Regarding the percentage of abundance, the antibiotic efflux accounted for 53.36% of rSGB-sourced ARGs resistance mechanism, and antibiotic inactivation and antibiotic targets alteration accounted for 21.21 and 14.49%, respectively (Figure 3B and Supplementary Figure 4B). Eighty percent of the total rSGB-sourced ARG abundance could be ascribed to the top 10 resistance drug types, including nucleoside antibiotics (17.3%), cephalosporins (16.77%), macrolides (11.64%), phenicol antibiotics (8.06%), fluoroquinolones (5.97%), penams (5.2%), rifamycins (2.96%), and other antibiotics (Figure 3C and Supplementary Figure 4C).
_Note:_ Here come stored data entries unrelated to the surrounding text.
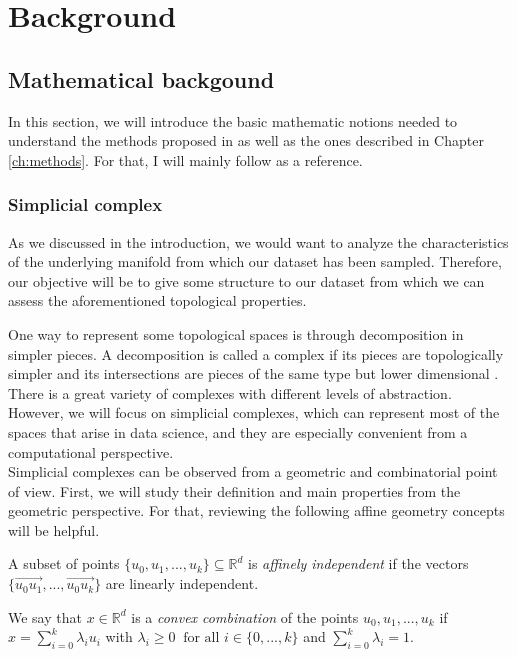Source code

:\documentclass[../main.tex]{subfiles}
\begin{document}
\chapter{Background}
\label{ch:background}

\section{Mathematical backgound}
In this section, we will introduce the basic mathematic notions needed to understand the methods proposed in \cite{hofer_densified_2021, moschella_relative_2022} as well as the ones described in Chapter \ref{ch:methods}.  For that, I will mainly follow \cite{edelsbrunner_computational_2010}  as a reference.

\subsection{Simplicial complex}
As we discussed in the introduction, we would want to analyze the characteristics of the underlying manifold from which our dataset has been sampled. Therefore, our objective will be to give some structure to our dataset from which we can assess the aforementioned topological properties.

One way to represent some topological spaces is through decomposition in simpler pieces. A decomposition is called a complex if its pieces are topologically simpler and its intersections are pieces of the same type but lower dimensional \cite{edelsbrunner_computational_2010}. There is a great variety of complexes with different levels of abstraction. However, we will focus on simplicial complexes, which can represent most of the spaces that arise in data science, and they are especially convenient from a computational perspective.\\

Simplicial complexes can be observed from a geometric and combinatorial point of view. First, we will study their definition and main properties from the geometric perspective. For that, reviewing the following affine geometry concepts will be helpful. 

\begin{definition}
A subset of points $\{u_0, u_1, ..., u_k\} \subseteq \mathbb{R}^d$ is \emph{affinely independent} if the vectors $\{\overrightarrow{u_0u_1}, ..., \overrightarrow{u_0u_k}\}$ are linearly independent.
\end{definition}

\begin{definition}
\begin{sloppypar}
We say that $x \in \mathbb{R}^d$ is a \emph{convex combination} of the points ${u_0, u_1, ..., u_k}$ if $x = \sum_{i=0}^{k} \lambda_i u_i$ with $\lambda_i \geq 0 \ \text{ for all } i \in \{0,...,k\}$ and $\sum_{i=0}^{k} \lambda_i = 1$.
\end{sloppypar}
\end{definition}
\end{document}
We found that those with top resistance types were also the most consumed antibiotics globally (Van Boeckel et al., 2014). For example, ARGs in the gut of the CRC group could confer six types of global high-consumption antibiotics, including penicillins, cephalosporins, macrolides, fluoroquinolones, tetracyclines, and rifamycins. The antibiotic resistance types in our findings were consistent with the global antibiotic consumption. Among these antibiotics, 19.23% belong to the Access Class, 30.77% belong to the Watch Class, and 23.08% are part of the Reserve Class (World Health Organization AWaRe classification, version 2019; Supplementary Table 9 and Supplementary Figure 4D; World Health Organization, 2019).
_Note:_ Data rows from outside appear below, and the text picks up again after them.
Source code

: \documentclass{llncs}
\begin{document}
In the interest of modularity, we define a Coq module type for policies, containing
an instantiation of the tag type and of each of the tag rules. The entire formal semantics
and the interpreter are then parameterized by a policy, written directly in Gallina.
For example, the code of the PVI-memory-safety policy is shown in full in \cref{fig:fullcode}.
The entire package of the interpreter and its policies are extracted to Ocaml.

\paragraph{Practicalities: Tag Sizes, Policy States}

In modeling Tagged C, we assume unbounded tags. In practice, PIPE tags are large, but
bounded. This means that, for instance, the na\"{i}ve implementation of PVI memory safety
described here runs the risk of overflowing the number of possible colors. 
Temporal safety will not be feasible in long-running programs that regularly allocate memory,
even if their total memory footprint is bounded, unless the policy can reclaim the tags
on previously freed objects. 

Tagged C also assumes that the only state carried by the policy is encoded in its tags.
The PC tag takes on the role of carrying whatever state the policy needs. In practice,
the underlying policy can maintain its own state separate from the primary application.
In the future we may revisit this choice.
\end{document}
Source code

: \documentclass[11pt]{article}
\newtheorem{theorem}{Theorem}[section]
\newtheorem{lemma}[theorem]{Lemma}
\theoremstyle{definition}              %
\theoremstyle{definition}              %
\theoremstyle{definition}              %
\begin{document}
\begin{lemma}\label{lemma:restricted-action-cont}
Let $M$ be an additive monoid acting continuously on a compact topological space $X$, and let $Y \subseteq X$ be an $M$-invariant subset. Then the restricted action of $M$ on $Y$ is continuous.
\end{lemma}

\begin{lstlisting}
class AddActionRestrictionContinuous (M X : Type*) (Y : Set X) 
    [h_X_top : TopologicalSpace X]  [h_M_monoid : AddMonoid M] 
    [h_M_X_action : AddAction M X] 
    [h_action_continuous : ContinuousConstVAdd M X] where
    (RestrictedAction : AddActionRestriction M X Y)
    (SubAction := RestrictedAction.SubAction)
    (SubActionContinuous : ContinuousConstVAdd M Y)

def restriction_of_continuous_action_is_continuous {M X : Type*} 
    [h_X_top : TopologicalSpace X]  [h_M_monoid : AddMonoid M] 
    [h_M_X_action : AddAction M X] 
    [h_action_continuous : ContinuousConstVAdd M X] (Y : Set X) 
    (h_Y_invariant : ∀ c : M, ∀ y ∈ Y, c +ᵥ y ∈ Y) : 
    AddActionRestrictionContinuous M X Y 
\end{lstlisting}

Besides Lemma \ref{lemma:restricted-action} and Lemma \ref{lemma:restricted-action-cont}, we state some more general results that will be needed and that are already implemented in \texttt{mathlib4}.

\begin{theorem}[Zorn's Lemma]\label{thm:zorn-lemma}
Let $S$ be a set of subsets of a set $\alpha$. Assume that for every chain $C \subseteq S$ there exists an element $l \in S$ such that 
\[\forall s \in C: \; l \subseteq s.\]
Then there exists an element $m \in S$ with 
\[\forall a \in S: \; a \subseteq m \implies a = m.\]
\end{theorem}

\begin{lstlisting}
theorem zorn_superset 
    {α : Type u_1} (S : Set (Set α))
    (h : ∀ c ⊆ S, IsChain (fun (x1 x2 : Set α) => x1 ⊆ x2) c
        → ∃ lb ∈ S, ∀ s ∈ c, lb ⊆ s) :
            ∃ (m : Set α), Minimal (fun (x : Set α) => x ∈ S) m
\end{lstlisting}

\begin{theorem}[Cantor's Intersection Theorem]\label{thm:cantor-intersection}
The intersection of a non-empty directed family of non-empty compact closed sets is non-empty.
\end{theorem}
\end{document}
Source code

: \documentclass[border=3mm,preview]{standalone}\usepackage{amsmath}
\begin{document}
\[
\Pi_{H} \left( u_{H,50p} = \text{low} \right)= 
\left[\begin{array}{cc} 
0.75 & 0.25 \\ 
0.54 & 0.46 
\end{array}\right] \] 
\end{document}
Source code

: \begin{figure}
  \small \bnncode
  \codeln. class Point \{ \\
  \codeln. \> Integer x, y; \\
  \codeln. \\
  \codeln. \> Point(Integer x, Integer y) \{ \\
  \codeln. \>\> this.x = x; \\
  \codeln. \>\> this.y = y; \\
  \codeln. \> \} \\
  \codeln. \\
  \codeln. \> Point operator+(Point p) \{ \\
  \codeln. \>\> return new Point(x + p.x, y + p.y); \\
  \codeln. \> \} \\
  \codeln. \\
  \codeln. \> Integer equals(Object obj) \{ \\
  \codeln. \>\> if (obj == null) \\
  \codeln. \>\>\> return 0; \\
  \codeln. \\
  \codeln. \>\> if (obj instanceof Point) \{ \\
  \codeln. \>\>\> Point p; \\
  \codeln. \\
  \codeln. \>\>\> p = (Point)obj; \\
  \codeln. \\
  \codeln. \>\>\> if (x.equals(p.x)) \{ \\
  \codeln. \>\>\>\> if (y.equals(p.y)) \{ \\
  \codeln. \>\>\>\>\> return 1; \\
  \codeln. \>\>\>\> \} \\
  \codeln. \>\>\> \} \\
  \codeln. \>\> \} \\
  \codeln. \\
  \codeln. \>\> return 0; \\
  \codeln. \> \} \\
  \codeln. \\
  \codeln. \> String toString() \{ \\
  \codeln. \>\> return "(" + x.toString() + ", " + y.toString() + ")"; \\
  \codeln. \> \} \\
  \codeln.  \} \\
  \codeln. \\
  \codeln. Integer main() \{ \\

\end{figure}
The Divergence and Heterogeneity of Antibiotic Resistance Gene in the Colorectal Cancer and CTR Groups
We performed a group comparison in the abundance of ARGs, antibiotic mechanisms, and their resistance drug types to analyze ARG variations. First, the component of ARGs in the CRC and CTR groups were analyzed. Compared with the CTR group, the CRC group had a higher rSGB-sourced ARG diversity [Shannon–Wiener index (H’), p < 0.001, Figure 3D], which indicated that gut microbiota in the CRC group had more complexity of ARGs. The β diversity of ARG abundance showed that the ARGs in the CRC group differed from those in the CTR group (NMDS, PERMANOVA: p = 0.01, R = 0.0058) (Figure 3E).
We then analyzed the rSGB-sourced ARG abundance grouped by resistance mechanisms and resistance drug types in the CRC and CTR groups. Eighty percent (33 of 39) resistance mechanisms and resistance drugs were significantly enriched in the CRC group, mainly including antibiotic efflux and inactivation mechanism, tetracyclines, fluoroquinolones, penams, carbapenem, and cephalosporins (Figure 3F). The abundance of ARGs in the rSGBs was significantly enriched in the CRC group on the mechanisms and resistance drug type scales.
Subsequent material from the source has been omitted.